In theory, fan death seems to work in one of two ways:
1) The electric fan lowers the temperature in the room enough that, while the victim is sleeping, their core temperature drops dramatically and they die of hypothermia.
2) The electric fan reduces the amount of oxygen in the air, or causes asphyxiation by exposing you to moving air.

I will give people who know science a minute to pick themselves off the floor.

Method one involves violating the laws of thermodynamics, which so far have been fairly reliable. And the effects would be quite noticeable. Being in cold air is unlikely to give you hypothermia. In fact, passing out drunk in a snowbank for a night is unlikely to give you a lethal case of hypothermia. Air, being a worse conductor of heat than snow, is very unlikely to kill you.

Method two involves either atomic processes - creating loose Oxygen radicals in the air, or extreme pressures. The first is unlikely, as the side effect would be a massive explosion whenever someone lit a cigarette near a fan. The second is also unlikely - people can breath just fine in wind speeds greater than those created by a fan, and when skydiving. It's also been rigorously tested, mostly by kids who enjoy speaking into fans to hear their voice vibrate.

So that leaves the possibility that Korean physiology is so different from the rest of the world that, at night, they become cold-blooded, meaning that it is easy to suck the heat out of them with convection currents. Another possibility is that the Korean media uses the term "fan death" whenever they don't want to discuss the actual causes of death, as in the case of a potentially embarrassing suicide, but that's just crazy talk. The level to which this belief is widespread has not yet been independently ascertained, but rumors on the internet claim that it is very common among Koreans (and virtually unknown elsewhere).

All in all, I wonder what it's like to live in a country that believes things like that. It must be as weird as living in a country where people sometimes rename the 13th floor to avoid bad luck.

Goddammit.
danalwyn: (Default)
National Geographic reports that Mai Mai guerrillas have launched several attacks on ranger stations in Virunga National Park in the Democratic Republic of the Congo this week, killing one World Wildlife Fund worker and injuring several others.

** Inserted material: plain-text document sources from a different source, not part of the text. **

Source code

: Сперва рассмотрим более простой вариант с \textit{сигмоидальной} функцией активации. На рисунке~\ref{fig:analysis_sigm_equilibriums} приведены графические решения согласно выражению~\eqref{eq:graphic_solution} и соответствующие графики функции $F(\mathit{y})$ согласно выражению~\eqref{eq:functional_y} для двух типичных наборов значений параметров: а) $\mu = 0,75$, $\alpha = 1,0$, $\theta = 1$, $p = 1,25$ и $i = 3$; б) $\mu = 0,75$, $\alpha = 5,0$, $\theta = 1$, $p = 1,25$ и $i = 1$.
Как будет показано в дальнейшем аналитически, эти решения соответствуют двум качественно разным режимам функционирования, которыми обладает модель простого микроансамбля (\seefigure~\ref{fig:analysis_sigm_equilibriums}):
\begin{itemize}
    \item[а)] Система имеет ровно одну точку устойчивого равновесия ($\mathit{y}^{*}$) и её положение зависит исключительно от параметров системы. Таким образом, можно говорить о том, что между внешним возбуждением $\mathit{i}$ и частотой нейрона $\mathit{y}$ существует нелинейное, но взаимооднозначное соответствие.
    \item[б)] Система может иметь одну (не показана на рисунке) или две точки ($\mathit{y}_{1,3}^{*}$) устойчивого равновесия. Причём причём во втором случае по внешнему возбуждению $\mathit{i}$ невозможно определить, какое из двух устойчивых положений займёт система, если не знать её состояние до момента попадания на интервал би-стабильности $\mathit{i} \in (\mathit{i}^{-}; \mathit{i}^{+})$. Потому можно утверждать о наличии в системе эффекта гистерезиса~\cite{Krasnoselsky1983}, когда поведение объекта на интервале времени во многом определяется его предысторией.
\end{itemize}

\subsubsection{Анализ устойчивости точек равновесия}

To make a bad thing worse, they have threatened that any attempt by the rangers, or other government forces, to retaliate in this matter will result in them slaughtering the park's population of endangered mountain gorillas. The Mai Mai are apparently already famous for killing a great number of Virunga's hippo population both to make money and gain Western attention. Presumably, they feel that this is a logical extension of that policy.


There's low, there's despicable, and then there's this. I'm really hoping that the Congolese military has gotten good enough in the past few years to track these guys down.